The power set ℘(X) of a set X is a complete lattice that is ordered by set inclusion, and so the supremum and infimum of any set of sets, in terms of set inclusion, of subsets always exist. In particular, every subset Y of X is bounded above by X and below by the empty set ∅ because ∅ ⊆ Y ⊆ X. Hence, it is possible (and sometimes useful) to consider superior and inferior limits of sequences in ℘(X) (i.e., sequences of subsets of X).
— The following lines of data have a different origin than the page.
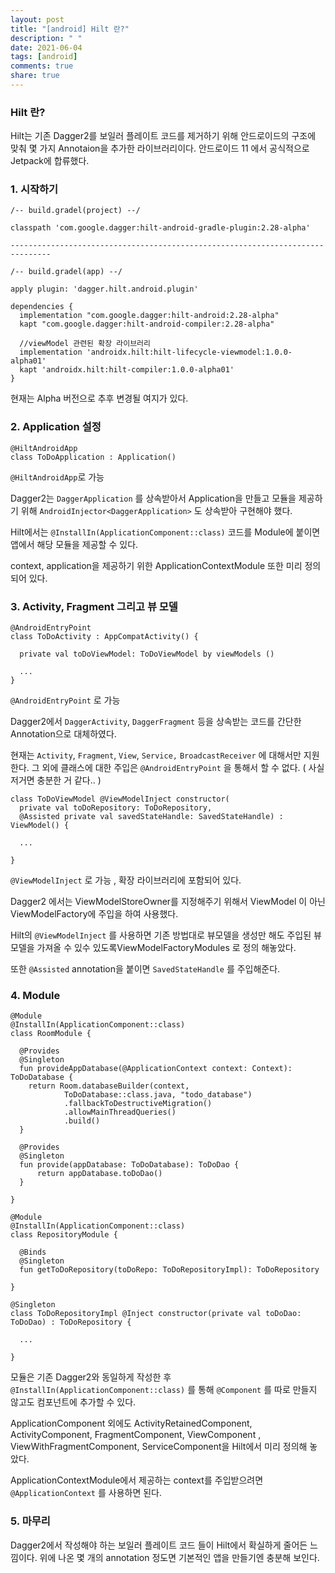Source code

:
 ```yaml
---
layout: post
title: "[android] Hilt 란?"
description: " "
date: 2021-06-04
tags: [android]
comments: true
share: true
---
```



### Hilt 란?

Hilt는 기존 Dagger2를 보일러 플레이트 코드를 제거하기 위해 안드로이드의 구조에 맞춰 몇 가지 Annotaion을 추가한 라이브러리이다.
안드로이드 11 에서  공식적으로 Jetpack에 합류했다.



### 1. 시작하기

```
/-- build.gradel(project) --/

classpath 'com.google.dagger:hilt-android-gradle-plugin:2.28-alpha'  

-------------------------------------------------------------------------------

/-- build.gradel(app) --/

apply plugin: 'dagger.hilt.android.plugin'

dependencies {  
  implementation "com.google.dagger:hilt-android:2.28-alpha"  
  kapt "com.google.dagger:hilt-android-compiler:2.28-alpha"

  //viewModel 관련된 확장 라이브러리  
  implementation 'androidx.hilt:hilt-lifecycle-viewmodel:1.0.0-alpha01'  
  kapt 'androidx.hilt:hilt-compiler:1.0.0-alpha01'  
}
```

현재는 Alpha 버전으로 추후 변경될 여지가 있다.

### 2. Application 설정

```
@HiltAndroidApp  
class ToDoApplication : Application()
```

`@HiltAndroidApp`로 가능

 

Dagger2는 `DaggerApplication` 를 상속받아서 Application을 만들고 모듈을 제공하기 위해 `AndroidInjector<DaggerApplication>` 도 상속받아 구현해야 했다.

 

Hilt에서는 `@InstallIn(ApplicationComponent::class)` 코드를 Module에 붙이면 앱에서 해당 모듈을 제공할 수 있다.

context, application을 제공하기 위한 ApplicationContextModule 또한 미리 정의되어 있다.

### 3. Activity, Fragment 그리고 뷰 모델

```
@AndroidEntryPoint  
class ToDoActivity : AppCompatActivity() {

  private val toDoViewModel: ToDoViewModel by viewModels ()

  ...
}
```

`@AndroidEntryPoint` 로 가능

 

Dagger2에서 `DaggerActivity`, `DaggerFragment` 등을 상속받는 코드를 간단한 Annotation으로 대체하였다.

 

현재는 `Activity`, `Fragment`, `View`, `Service,` `BroadcastReceiver` 에 대해서만 지원한다.
그 외에 클래스에 대한 주입은 `@AndroidEntryPoint` 을 통해서 할 수 없다. ( 사실 저거면 충분한 거 같다.. )

```
class ToDoViewModel @ViewModelInject constructor(  
  private val toDoRepository: ToDoRepository,  
  @Assisted private val savedStateHandle: SavedStateHandle) : ViewModel() {

  ...

}
```

`@ViewModelInject` 로 가능 , 확장 라이브러리에 포함되어 있다.

 

Dagger2 에서는 ViewModelStoreOwner를 지정해주기 위해서 ViewModel 이 아닌 ViewModelFactory에 주입을 하여 사용했다.

 

Hilt의 `@ViewModelInject` 를 사용하면 기존 방법대로 뷰모델을 생성만 해도 주입된 뷰 모델을 가져올 수 있수 있도록ViewModelFactoryModules 로 정의 해놓았다.

 

또한 `@Assisted` annotation을 붙이면 `SavedStateHandle` 를 주입해준다.

### 4. Module

```
@Module  
@InstallIn(ApplicationComponent::class)  
class RoomModule {

  @Provides  
  @Singleton  
  fun provideAppDatabase(@ApplicationContext context: Context): ToDoDatabase {  
    return Room.databaseBuilder(context,  
            ToDoDatabase::class.java, "todo_database")  
            .fallbackToDestructiveMigration()  
            .allowMainThreadQueries()  
            .build()  
  }

  @Provides  
  @Singleton  
  fun provide(appDatabase: ToDoDatabase): ToDoDao {  
      return appDatabase.toDoDao()  
  }

}

@Module  
@InstallIn(ApplicationComponent::class)  
class RepositoryModule {

  @Binds  
  @Singleton  
  fun getToDoRepository(toDoRepo: ToDoRepositoryImpl): ToDoRepository

}

@Singleton  
class ToDoRepositoryImpl @Inject constructor(private val toDoDao: ToDoDao) : ToDoRepository {  

  ... 

}
```

모듈은 기존 Dagger2와 동일하게 작성한 후 `@InstallIn(ApplicationComponent::class)` 를 통해 `@Component` 를 따로 만들지 않고도 컴포넌트에 추가할 수 있다.

 

ApplicationComponent 외에도 ActivityRetainedComponent, ActivityComponent, FragmentComponent, ViewComponent , ViewWithFragmentComponent, ServiceComponent을 Hilt에서 미리 정의해 놓았다.

 

ApplicationContextModule에서 제공하는 context를 주입받으려면 `@ApplicationContext` 를 사용하면 된다.

### 5. 마무리

Dagger2에서 작성해야 하는 보일러 플레이트 코드 들이 Hilt에서 확실하게 줄어든 느낌이다.
위에 나온 몇 개의 annotation 정도면 기본적인 앱을 만들기엔 충분해 보인다.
There are two common ways to define the limit of sequences of set. In both cases:

• The sequence accumulates around sets of points rather than single points themselves. That is, because each element of the sequence is itself a set, there exist accumulation sets that are somehow nearby to infinitely many elements of the sequence.
• The supremum/superior/outer limit is a set that joins these accumulation sets together. That is, it is the union of all of the accumulation sets. When ordering by set inclusion, the supremum limit is the least upper bound on the set of accumulation points because it contains each of them. Hence, it is the supremum of the limit points.
• The infimum/inferior/inner limit is a set where all of these accumulation sets meet. That is, it is the intersection of all of the accumulation sets. When ordering by set inclusion, the infimum limit is the greatest lower bound on the set of accumulation points because it is contained in each of them. Hence, it is the infimum of the limit points.
• Because ordering is by set inclusion, then the outer limit will always contain the inner limit (i.e., lim inf X_n ⊆ lim sup X_n). Hence, when considering the convergence of a sequence of sets, it generally suffices to consider the convergence of the outer limit of that sequence.

The difference between the two definitions involves the topology (i.e., how to quantify separation) is defined. In fact, the second definition is identical to the first when the discrete metric is used to induce the topology on X.